Es cierto, tal como dice la cantante en su página de Facebook (habrá que reconocer que ese es un medio de comunicación válido y no exclusivamente un juego narcisista), que el Colón es de una desprolijidad llamativa en cuestiones contractuales y que no destaca (y no lo ha hecho en los últimos 10 años, por lo menos) por la cordialidad y el buen trato hacia los artistas. Es verdad lo que señala Gheorgiu cuando relata que la directora general del teatro, María Victoria Alcaraz, no quiso atenderla. Y no cabe duda de que debió haberlo hecho aunque más no fuera para escucharla en silencio. Pero lo que la terrorista –perdón, la soprano– no dice es que no se presentó a ninguno de los ensayos, que parte de sus condiciones –ya pagadas por el teatro, es decir por los contribuyentes– fueron cuatro pasajes en primera, para ella, su novio y dos asistentes, más una suite doble en un hotel de lujo, y que el nuevo director artístico del teatro –aunque aún misteriosamente no asumido–, el director de orquesta Enrique Diemecke, intentó infructuosamente reunirse con ella. El Colón tenía más de un motivo para alegar incumplimiento de contrato por parte de la cantante pero, ingenuamente, se quedó esperando lo que cualquiera bien informado sabía que no sucedería. Y Gheorgiu hizo lo que muy probablemente había venido a hacer: encontrar un pretexto, primerear al teatro y dejar planteada la situación como para llevarse un generoso emolumento sin tener que cantar (o que poner en evidencia que no podía hacerlo).  

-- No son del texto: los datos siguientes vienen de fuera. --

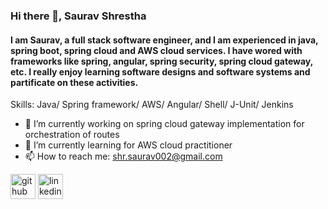 ### Hi there 👋, Saurav Shrestha
#### I am Saurav, a full stack software engineer, and I am experienced in java, spring boot, spring cloud and AWS cloud services. I have wored with frameworks like spring, angular, spring security, spring cloud gateway, etc. I really enjoy learning software designs and software systems and partificate on these activities.

Skills: Java/ Spring framework/ AWS/ Angular/ Shell/ J-Unit/ Jenkins

- 🔭 I’m currently working on spring cloud gateway implementation for orchestration of routes 
- 🌱 I’m currently learning for AWS cloud practitioner 
- 📫 How to reach me: shr.saurav002@gmail.com 


[<img src='https://cdn.jsdelivr.net/npm/simple-icons@3.0.1/icons/github.svg' alt='github' height='40'>](https://github.com/https://github.com/shrsaurav002)  [<img src='https://cdn.jsdelivr.net/npm/simple-icons@3.0.1/icons/linkedin.svg' alt='linkedin' height='40'>](https://www.linkedin.com/in/https://www.linkedin.com/in/saurav-shrestha-44b391206//)  


<!--
**shrsaurav002/shrsaurav002** is a ✨ _special_ ✨ repository because its `README.md` (this file) appears on your GitHub profile.

Here are some ideas to get you started:

- 🔭 I’m currently working on ...
- 🌱 I’m currently learning ...
- 👯 I’m looking to collaborate on ...
- 🤔 I’m looking for help with ...
- 💬 Ask me about ...
- 📫 How to reach me: ...
- 😄 Pronouns: ...
- ⚡ Fun fact: ...
-->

Angela Gheorgiu es intratable. Hace mucho que no canta una nota que pueda desarmarle su peinado y su rendimiento vocal nada tiene que ver con el de hace un cuarto de siglo, cuando cantó su primera Adriana Lecouvreur. Por eso los teatros de ópera tienen directores artísticos. Son los que deben conocer esas cuestiones. Los que están obligados a separar la resonancia de los nombres de sus méritos artísticos reales. Los que, sobre todo en teatros estatales, tienen la responsabilidad de cuidar y asignar con criterio los fondos públicos que manejan. Podrá echársele la culpa del desaguisado –y del perjuicio económico– a la cantante. Pero hubo un director artístico en el medio: alguien que apenas conocía el título de esa ópera –de hecho lo dijo mal cada vez que intentó pronunciarlo en su conferencia de prensa anunciando la temporada 2017–, que, seguramente, no estaba informado de la actualidad artística de la soprano ni de las dificultades de ese papel para esa sala en especial, y que, con su impericia y falta de conocimiento específico, arrastró al erario público en un desatino mayúsculo. La culpa, qué duda cabe, no la tienen ni los chanchos ni las sopranos.